Directions for this task –
Set down all of the records exactly.
/---
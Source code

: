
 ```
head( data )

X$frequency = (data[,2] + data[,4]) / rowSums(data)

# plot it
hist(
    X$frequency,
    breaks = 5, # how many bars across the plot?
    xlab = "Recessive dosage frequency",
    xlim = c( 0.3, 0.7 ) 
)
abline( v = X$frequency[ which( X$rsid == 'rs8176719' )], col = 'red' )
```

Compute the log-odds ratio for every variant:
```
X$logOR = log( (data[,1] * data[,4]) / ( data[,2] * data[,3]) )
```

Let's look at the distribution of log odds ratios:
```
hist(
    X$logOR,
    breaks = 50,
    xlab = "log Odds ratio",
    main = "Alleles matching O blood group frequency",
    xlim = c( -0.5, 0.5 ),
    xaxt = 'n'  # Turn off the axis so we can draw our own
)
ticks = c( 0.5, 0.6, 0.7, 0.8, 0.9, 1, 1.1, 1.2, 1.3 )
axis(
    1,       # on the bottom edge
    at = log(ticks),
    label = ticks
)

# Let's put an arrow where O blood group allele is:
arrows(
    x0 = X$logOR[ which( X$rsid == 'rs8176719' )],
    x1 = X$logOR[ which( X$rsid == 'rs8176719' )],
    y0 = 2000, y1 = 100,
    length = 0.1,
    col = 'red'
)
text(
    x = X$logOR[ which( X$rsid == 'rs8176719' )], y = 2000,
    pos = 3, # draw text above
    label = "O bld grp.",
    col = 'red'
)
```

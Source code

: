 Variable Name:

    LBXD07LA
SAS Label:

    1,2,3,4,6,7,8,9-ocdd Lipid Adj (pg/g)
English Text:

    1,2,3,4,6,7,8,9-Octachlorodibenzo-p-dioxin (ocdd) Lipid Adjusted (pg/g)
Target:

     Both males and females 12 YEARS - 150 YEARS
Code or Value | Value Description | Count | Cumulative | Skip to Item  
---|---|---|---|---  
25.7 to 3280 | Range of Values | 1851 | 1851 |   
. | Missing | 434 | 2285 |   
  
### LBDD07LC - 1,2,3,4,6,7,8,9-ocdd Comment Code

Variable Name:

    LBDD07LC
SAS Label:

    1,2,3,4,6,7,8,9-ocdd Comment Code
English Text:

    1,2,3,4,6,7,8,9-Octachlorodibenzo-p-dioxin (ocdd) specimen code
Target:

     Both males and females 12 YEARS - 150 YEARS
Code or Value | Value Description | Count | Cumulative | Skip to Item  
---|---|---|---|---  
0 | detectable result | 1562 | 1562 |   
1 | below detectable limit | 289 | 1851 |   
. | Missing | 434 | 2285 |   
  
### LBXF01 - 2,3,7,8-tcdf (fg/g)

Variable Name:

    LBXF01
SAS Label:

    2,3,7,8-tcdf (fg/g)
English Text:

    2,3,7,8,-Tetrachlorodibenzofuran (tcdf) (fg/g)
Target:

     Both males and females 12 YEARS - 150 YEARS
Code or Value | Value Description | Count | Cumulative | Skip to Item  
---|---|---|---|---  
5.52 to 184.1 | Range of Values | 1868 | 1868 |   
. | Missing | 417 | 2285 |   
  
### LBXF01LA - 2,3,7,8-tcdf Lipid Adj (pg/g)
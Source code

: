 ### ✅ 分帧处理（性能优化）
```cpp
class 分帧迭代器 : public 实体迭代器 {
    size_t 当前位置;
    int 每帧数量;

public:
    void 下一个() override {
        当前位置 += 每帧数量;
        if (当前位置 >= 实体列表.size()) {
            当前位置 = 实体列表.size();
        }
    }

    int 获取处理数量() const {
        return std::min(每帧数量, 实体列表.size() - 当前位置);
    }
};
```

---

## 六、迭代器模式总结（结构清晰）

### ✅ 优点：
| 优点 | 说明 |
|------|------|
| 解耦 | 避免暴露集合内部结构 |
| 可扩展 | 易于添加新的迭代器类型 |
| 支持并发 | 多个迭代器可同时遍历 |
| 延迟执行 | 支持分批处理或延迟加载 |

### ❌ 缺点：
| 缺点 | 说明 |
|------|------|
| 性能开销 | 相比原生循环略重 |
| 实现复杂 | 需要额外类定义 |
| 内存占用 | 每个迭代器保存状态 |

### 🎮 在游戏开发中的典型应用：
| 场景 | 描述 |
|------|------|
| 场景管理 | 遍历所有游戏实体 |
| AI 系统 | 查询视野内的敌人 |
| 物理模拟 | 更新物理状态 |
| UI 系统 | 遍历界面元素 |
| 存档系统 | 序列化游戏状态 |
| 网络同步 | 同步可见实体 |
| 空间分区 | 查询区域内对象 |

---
\---
Answer space –
Source code

:
 ```
head( data )

X$frequency = (data[,2] + data[,4]) / rowSums(data)

# plot it
hist(
    X$frequency,
    breaks = 5, # how many bars across the plot?
    xlab = "Recessive dosage frequency",
    xlim = c( 0.3, 0.7 ) 
)
abline( v = X$frequency[ which( X$rsid == 'rs8176719' )], col = 'red' )
```

Compute the log-odds ratio for every variant:
```
X$logOR = log( (data[,1] * data[,4]) / ( data[,2] * data[,3]) )
```

Let's look at the distribution of log odds ratios:
```
hist(
    X$logOR,
    breaks = 50,
    xlab = "log Odds ratio",
    main = "Alleles matching O blood group frequency",
    xlim = c( -0.5, 0.5 ),
    xaxt = 'n'  # Turn off the axis so we can draw our own
)
ticks = c( 0.5, 0.6, 0.7, 0.8, 0.9, 1, 1.1, 1.2, 1.3 )
axis(
    1,       # on the bottom edge
    at = log(ticks),
    label = ticks
)

# Let's put an arrow where O blood group allele is:
arrows(
    x0 = X$logOR[ which( X$rsid == 'rs8176719' )],
    x1 = X$logOR[ which( X$rsid == 'rs8176719' )],
    y0 = 2000, y1 = 100,
    length = 0.1,
    col = 'red'
)
text(
    x = X$logOR[ which( X$rsid == 'rs8176719' )], y = 2000,
    pos = 3, # draw text above
    label = "O bld grp.",
    col = 'red'
)
```

Source code

: Variable Name:

    LBXD07LA
SAS Label:

    1,2,3,4,6,7,8,9-ocdd Lipid Adj (pg/g)
English Text:

    1,2,3,4,6,7,8,9-Octachlorodibenzo-p-dioxin (ocdd) Lipid Adjusted (pg/g)
Target:

     Both males and females 12 YEARS - 150 YEARS
Code or Value | Value Description | Count | Cumulative | Skip to Item  
---|---|---|---|---  
25.7 to 3280 | Range of Values | 1851 | 1851 |   
. | Missing | 434 | 2285 |   
  
### LBDD07LC - 1,2,3,4,6,7,8,9-ocdd Comment Code

Variable Name:

    LBDD07LC
SAS Label:

    1,2,3,4,6,7,8,9-ocdd Comment Code
English Text:

    1,2,3,4,6,7,8,9-Octachlorodibenzo-p-dioxin (ocdd) specimen code
Target:

     Both males and females 12 YEARS - 150 YEARS
Code or Value | Value Description | Count | Cumulative | Skip to Item  
---|---|---|---|---  
0 | detectable result | 1562 | 1562 |   
1 | below detectable limit | 289 | 1851 |   
. | Missing | 434 | 2285 |   
  
### LBXF01 - 2,3,7,8-tcdf (fg/g)

Variable Name:

    LBXF01
SAS Label:

    2,3,7,8-tcdf (fg/g)
English Text:

    2,3,7,8,-Tetrachlorodibenzofuran (tcdf) (fg/g)
Target:

     Both males and females 12 YEARS - 150 YEARS
Code or Value | Value Description | Count | Cumulative | Skip to Item  
---|---|---|---|---  
5.52 to 184.1 | Range of Values | 1868 | 1868 |   
. | Missing | 417 | 2285 |   
  
### LBXF01LA - 2,3,7,8-tcdf Lipid Adj (pg/g)
Source code

: ### ✅ 分帧处理（性能优化）
```cpp
class 分帧迭代器 : public 实体迭代器 {
    size_t 当前位置;
    int 每帧数量;

public:
    void 下一个() override {
        当前位置 += 每帧数量;
        if (当前位置 >= 实体列表.size()) {
            当前位置 = 实体列表.size();
        }
    }

    int 获取处理数量() const {
        return std::min(每帧数量, 实体列表.size() - 当前位置);
    }
};
```

---

## 六、迭代器模式总结（结构清晰）

### ✅ 优点：
| 优点 | 说明 |
|------|------|
| 解耦 | 避免暴露集合内部结构 |
| 可扩展 | 易于添加新的迭代器类型 |
| 支持并发 | 多个迭代器可同时遍历 |
| 延迟执行 | 支持分批处理或延迟加载 |

### ❌ 缺点：
| 缺点 | 说明 |
|------|------|
| 性能开销 | 相比原生循环略重 |
| 实现复杂 | 需要额外类定义 |
| 内存占用 | 每个迭代器保存状态 |

### 🎮 在游戏开发中的典型应用：
| 场景 | 描述 |
|------|------|
| 场景管理 | 遍历所有游戏实体 |
| AI 系统 | 查询视野内的敌人 |
| 物理模拟 | 更新物理状态 |
| UI 系统 | 遍历界面元素 |
| 存档系统 | 序列化游戏状态 |
| 网络同步 | 同步可见实体 |
| 空间分区 | 查询区域内对象 |

---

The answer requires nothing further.